En el budismo zen hay una metáfora muy interesante, reflejada en las diez etapas del despertar de la Doma del Buey según el maestro Kakuan Shien, allá por el siglo XII. El campesino, símbolo de nuestra incipiente conciencia, sabe que tiene que atrapar al buey que ha perdido y una vez que haya seguido sus huellas y lo encuentre, tendrá que capturarlo. Pero lo más difícil, una vez conseguido lo anterior, es domarlo. Algo similar sucede con nuestra mente. Cuando nos hemos dado cuenta de su omnipotencia, cuando hemos comprendido que la mente está detrás de cada acto, al inicio de lo que observamos, en medio de cada palabra, por debajo y por encima de nuestras ilusiones y de nuestros miedos, no nos queda otra que asir el látigo y el lazo para iniciar la doma.
El buey tiende a la dispersión, ve una flor y se entretiene, huele la catarata y corre en pos de ella, no tiene una dirección definida. El buey es reactivo y hay que sujetarlo, para ello utilizamos el lazo que simboliza nuestra disciplina. Pero el buey también se cansa y se para en mitad del camino, tiene sueño y se echa a dormir en cualquier recodo. Para despertarlo de su pereza e inmovilidad utilizamos el látigo. El látigo representa nuestra atención, y tiene que ser muy preciso en estimular al buey para que no se duerma.

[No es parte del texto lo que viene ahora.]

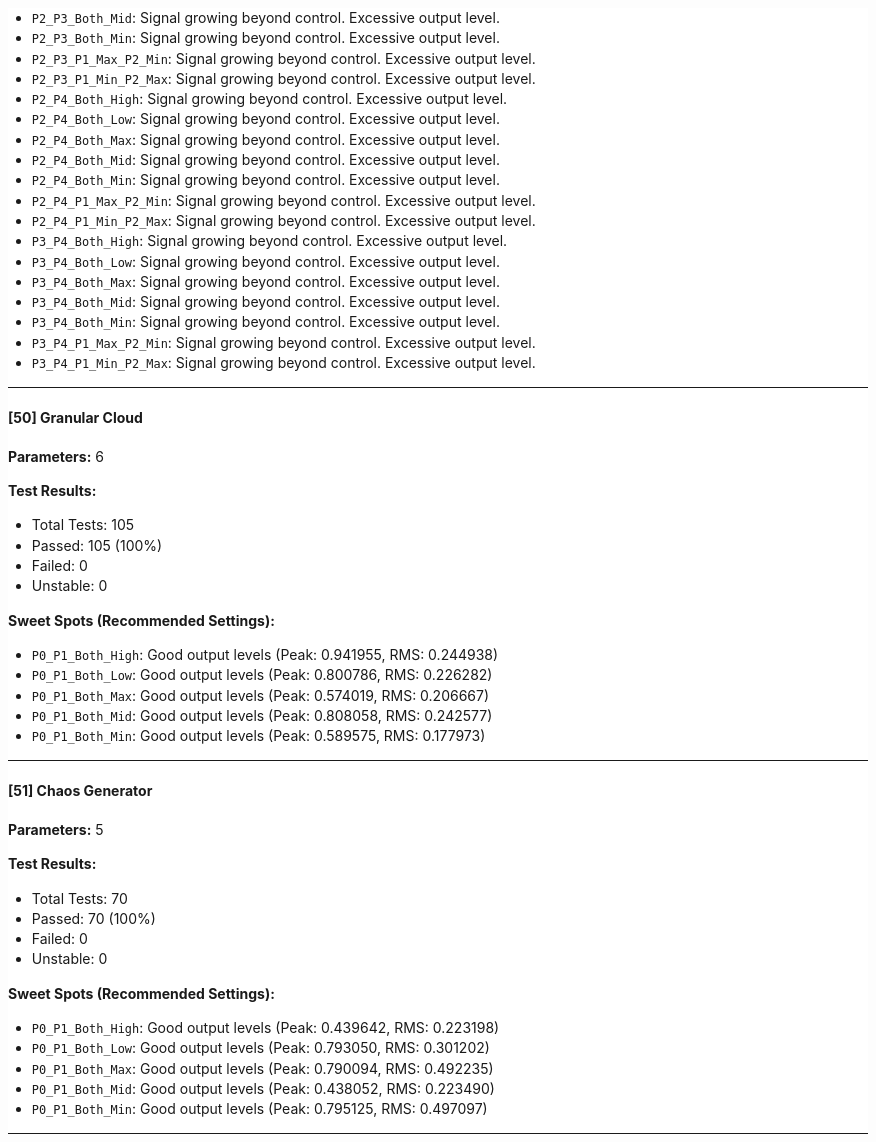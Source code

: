 - `P2_P3_Both_Mid`: Signal growing beyond control. Excessive output level. 
- `P2_P3_Both_Min`: Signal growing beyond control. Excessive output level. 
- `P2_P3_P1_Max_P2_Min`: Signal growing beyond control. Excessive output level. 
- `P2_P3_P1_Min_P2_Max`: Signal growing beyond control. Excessive output level. 
- `P2_P4_Both_High`: Signal growing beyond control. Excessive output level. 
- `P2_P4_Both_Low`: Signal growing beyond control. Excessive output level. 
- `P2_P4_Both_Max`: Signal growing beyond control. Excessive output level. 
- `P2_P4_Both_Mid`: Signal growing beyond control. Excessive output level. 
- `P2_P4_Both_Min`: Signal growing beyond control. Excessive output level. 
- `P2_P4_P1_Max_P2_Min`: Signal growing beyond control. Excessive output level. 
- `P2_P4_P1_Min_P2_Max`: Signal growing beyond control. Excessive output level. 
- `P3_P4_Both_High`: Signal growing beyond control. Excessive output level. 
- `P3_P4_Both_Low`: Signal growing beyond control. Excessive output level. 
- `P3_P4_Both_Max`: Signal growing beyond control. Excessive output level. 
- `P3_P4_Both_Mid`: Signal growing beyond control. Excessive output level. 
- `P3_P4_Both_Min`: Signal growing beyond control. Excessive output level. 
- `P3_P4_P1_Max_P2_Min`: Signal growing beyond control. Excessive output level. 
- `P3_P4_P1_Min_P2_Max`: Signal growing beyond control. Excessive output level. 

---

#### [50] Granular Cloud

**Parameters:** 6

**Test Results:**
- Total Tests: 105
- Passed: 105 (100%)
- Failed: 0
- Unstable: 0

**Sweet Spots (Recommended Settings):**

- `P0_P1_Both_High`: Good output levels (Peak: 0.941955, RMS: 0.244938)
- `P0_P1_Both_Low`: Good output levels (Peak: 0.800786, RMS: 0.226282)
- `P0_P1_Both_Max`: Good output levels (Peak: 0.574019, RMS: 0.206667)
- `P0_P1_Both_Mid`: Good output levels (Peak: 0.808058, RMS: 0.242577)
- `P0_P1_Both_Min`: Good output levels (Peak: 0.589575, RMS: 0.177973)

---

#### [51] Chaos Generator

**Parameters:** 5

**Test Results:**
- Total Tests: 70
- Passed: 70 (100%)
- Failed: 0
- Unstable: 0

**Sweet Spots (Recommended Settings):**

- `P0_P1_Both_High`: Good output levels (Peak: 0.439642, RMS: 0.223198)
- `P0_P1_Both_Low`: Good output levels (Peak: 0.793050, RMS: 0.301202)
- `P0_P1_Both_Max`: Good output levels (Peak: 0.790094, RMS: 0.492235)
- `P0_P1_Both_Mid`: Good output levels (Peak: 0.438052, RMS: 0.223490)
- `P0_P1_Both_Min`: Good output levels (Peak: 0.795125, RMS: 0.497097)

---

La mente, como el buey, suele oscilar entre la excitación y el adormecimiento, entre el movimiento y la pasividad. La filosofía del Yoga reconoce que el entramado de la realidad está compuesto por tres cualidades fundamentales que son los gunas. Cuando la mente está en un estado rajásico (rajas es movimiento, dinamismo, pasión) necesitamos utilizar el lazo para sujetar y calmar. Cuando está en un estado tamásico (tamas es inercia, pereza, confusión) necesitamos, en cambio, utilizar el látigo para salir del aletargamiento y despertarnos. De esta manera, la mente queda libre y se dirige a sattva (el tercer guna) que es la cualidad de equilibrio, armonía y claridad.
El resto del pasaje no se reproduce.